* ASSIGNMENT:
Write down, unchanged, the entries from the first line through the line holding "later this will". Include no other line.

Saved entries:

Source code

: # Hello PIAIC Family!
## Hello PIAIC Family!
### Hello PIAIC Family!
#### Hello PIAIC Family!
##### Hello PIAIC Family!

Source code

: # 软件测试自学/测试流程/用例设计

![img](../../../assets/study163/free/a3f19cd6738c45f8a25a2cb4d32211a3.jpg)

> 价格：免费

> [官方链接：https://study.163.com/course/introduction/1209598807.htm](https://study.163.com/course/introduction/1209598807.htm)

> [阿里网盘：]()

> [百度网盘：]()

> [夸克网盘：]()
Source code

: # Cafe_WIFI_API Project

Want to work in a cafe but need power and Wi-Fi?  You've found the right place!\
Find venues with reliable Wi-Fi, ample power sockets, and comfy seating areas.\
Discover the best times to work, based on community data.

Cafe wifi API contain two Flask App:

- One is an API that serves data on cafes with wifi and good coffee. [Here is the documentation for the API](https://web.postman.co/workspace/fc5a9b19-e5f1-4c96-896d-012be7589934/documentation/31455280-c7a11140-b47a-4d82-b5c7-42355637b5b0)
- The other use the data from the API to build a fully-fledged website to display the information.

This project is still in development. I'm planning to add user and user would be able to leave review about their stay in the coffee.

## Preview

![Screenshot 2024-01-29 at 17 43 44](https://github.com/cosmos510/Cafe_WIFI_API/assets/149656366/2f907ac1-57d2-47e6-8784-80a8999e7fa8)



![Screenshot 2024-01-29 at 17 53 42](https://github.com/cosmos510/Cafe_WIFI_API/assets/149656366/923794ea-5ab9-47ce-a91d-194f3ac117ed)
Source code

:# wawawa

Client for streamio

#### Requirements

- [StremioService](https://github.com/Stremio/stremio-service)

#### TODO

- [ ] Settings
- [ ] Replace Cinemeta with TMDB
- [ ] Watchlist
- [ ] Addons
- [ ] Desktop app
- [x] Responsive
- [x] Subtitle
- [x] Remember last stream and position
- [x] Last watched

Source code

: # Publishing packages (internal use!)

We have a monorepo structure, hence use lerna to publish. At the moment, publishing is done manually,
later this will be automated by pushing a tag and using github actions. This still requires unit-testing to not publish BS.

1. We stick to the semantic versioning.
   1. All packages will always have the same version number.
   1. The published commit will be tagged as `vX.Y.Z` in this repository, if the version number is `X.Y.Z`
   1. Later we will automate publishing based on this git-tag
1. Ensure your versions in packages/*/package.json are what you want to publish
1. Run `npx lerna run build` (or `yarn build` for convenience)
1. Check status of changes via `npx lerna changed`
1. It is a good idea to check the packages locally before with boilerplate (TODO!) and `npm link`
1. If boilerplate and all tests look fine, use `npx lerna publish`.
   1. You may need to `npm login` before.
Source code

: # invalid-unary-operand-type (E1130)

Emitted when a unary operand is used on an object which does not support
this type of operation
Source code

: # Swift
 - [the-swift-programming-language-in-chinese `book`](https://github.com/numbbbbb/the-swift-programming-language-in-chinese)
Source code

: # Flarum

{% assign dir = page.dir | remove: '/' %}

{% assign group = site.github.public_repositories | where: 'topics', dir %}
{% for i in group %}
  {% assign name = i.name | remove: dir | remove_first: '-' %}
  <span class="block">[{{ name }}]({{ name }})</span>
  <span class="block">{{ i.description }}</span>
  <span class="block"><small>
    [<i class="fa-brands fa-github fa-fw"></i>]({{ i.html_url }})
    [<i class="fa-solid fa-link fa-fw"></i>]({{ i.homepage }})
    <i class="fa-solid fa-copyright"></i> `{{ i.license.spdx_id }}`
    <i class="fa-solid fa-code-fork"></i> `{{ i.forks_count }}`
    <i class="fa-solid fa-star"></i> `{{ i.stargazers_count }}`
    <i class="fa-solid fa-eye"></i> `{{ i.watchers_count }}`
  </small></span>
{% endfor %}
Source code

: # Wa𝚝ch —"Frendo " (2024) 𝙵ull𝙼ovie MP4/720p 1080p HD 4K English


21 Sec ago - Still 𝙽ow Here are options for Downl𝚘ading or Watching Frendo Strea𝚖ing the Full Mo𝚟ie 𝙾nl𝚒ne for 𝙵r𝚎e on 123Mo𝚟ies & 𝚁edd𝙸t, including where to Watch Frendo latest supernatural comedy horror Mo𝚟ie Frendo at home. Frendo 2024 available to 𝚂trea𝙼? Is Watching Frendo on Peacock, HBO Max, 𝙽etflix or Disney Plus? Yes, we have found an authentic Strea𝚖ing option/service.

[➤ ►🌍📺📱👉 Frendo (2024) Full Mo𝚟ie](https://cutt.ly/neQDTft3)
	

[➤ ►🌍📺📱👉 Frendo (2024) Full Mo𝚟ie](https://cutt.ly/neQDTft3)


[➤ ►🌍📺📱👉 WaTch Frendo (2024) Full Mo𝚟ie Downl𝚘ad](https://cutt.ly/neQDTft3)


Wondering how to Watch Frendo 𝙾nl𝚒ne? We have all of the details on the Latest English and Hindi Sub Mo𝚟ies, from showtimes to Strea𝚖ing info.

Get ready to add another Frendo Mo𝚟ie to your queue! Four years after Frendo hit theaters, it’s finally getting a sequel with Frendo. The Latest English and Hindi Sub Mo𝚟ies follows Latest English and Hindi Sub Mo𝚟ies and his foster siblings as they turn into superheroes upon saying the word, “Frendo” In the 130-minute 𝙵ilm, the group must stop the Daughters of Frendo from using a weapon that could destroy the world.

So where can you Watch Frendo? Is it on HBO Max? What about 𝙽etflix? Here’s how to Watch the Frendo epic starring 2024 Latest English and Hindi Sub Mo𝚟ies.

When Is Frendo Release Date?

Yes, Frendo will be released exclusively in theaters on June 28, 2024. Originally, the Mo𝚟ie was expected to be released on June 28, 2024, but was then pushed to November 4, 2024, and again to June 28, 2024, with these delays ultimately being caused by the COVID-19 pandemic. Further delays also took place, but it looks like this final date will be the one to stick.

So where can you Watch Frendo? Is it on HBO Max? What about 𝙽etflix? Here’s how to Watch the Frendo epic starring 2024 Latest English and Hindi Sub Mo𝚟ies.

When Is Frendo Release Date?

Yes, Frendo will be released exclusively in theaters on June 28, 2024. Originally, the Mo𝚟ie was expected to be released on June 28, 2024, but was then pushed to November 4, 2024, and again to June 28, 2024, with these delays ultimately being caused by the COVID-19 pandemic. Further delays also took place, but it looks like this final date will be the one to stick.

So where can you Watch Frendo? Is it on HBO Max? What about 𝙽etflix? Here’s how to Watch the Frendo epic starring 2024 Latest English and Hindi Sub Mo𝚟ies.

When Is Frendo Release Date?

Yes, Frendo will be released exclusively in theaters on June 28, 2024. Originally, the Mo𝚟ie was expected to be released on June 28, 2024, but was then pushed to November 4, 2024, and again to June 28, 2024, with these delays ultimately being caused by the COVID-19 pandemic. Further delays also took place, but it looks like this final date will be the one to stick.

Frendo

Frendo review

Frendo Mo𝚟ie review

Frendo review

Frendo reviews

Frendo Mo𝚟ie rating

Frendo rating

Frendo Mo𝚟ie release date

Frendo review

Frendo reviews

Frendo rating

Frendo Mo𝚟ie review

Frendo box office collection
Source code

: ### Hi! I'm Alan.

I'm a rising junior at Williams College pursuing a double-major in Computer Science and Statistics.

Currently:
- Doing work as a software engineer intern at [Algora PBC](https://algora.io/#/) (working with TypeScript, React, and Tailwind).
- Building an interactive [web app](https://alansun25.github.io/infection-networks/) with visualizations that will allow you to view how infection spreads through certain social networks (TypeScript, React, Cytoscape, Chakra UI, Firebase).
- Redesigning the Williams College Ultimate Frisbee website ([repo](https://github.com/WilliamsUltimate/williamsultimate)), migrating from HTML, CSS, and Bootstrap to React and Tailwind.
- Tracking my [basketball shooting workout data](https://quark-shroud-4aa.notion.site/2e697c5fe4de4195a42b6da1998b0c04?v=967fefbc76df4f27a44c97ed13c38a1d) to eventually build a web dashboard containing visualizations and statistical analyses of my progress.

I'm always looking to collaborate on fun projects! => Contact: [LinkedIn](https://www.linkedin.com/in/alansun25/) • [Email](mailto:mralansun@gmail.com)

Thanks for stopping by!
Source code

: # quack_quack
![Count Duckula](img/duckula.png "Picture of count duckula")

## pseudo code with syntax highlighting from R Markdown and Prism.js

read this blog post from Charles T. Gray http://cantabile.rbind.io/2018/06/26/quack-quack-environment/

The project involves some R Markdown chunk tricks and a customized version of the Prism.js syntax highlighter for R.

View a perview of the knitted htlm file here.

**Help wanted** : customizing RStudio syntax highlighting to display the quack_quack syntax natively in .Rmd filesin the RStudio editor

* RESPONSE TO THIS TASK:
Source code

: # Hello PIAIC Family!
## Hello PIAIC Family!
### Hello PIAIC Family!
#### Hello PIAIC Family!
##### Hello PIAIC Family!

Source code

: # 软件测试自学/测试流程/用例设计

![img](../../../assets/study163/free/a3f19cd6738c45f8a25a2cb4d32211a3.jpg)

> 价格：免费

> [官方链接：https://study.163.com/course/introduction/1209598807.htm](https://study.163.com/course/introduction/1209598807.htm)

> [阿里网盘：]()

> [百度网盘：]()

> [夸克网盘：]()
Source code

: # Cafe_WIFI_API Project

Want to work in a cafe but need power and Wi-Fi?  You've found the right place!\
Find venues with reliable Wi-Fi, ample power sockets, and comfy seating areas.\
Discover the best times to work, based on community data.

Cafe wifi API contain two Flask App:

- One is an API that serves data on cafes with wifi and good coffee. [Here is the documentation for the API](https://web.postman.co/workspace/fc5a9b19-e5f1-4c96-896d-012be7589934/documentation/31455280-c7a11140-b47a-4d82-b5c7-42355637b5b0)
- The other use the data from the API to build a fully-fledged website to display the information.

This project is still in development. I'm planning to add user and user would be able to leave review about their stay in the coffee.

## Preview

![Screenshot 2024-01-29 at 17 43 44](https://github.com/cosmos510/Cafe_WIFI_API/assets/149656366/2f907ac1-57d2-47e6-8784-80a8999e7fa8)



![Screenshot 2024-01-29 at 17 53 42](https://github.com/cosmos510/Cafe_WIFI_API/assets/149656366/923794ea-5ab9-47ce-a91d-194f3ac117ed)
Source code

:# wawawa

Client for streamio

#### Requirements

- [StremioService](https://github.com/Stremio/stremio-service)

#### TODO

- [ ] Settings
- [ ] Replace Cinemeta with TMDB
- [ ] Watchlist
- [ ] Addons
- [ ] Desktop app
- [x] Responsive
- [x] Subtitle
- [x] Remember last stream and position
- [x] Last watched

Source code

: # Publishing packages (internal use!)

We have a monorepo structure, hence use lerna to publish. At the moment, publishing is done manually,
later this will be automated by pushing a tag and using github actions. This still requires unit-testing to not publish BS.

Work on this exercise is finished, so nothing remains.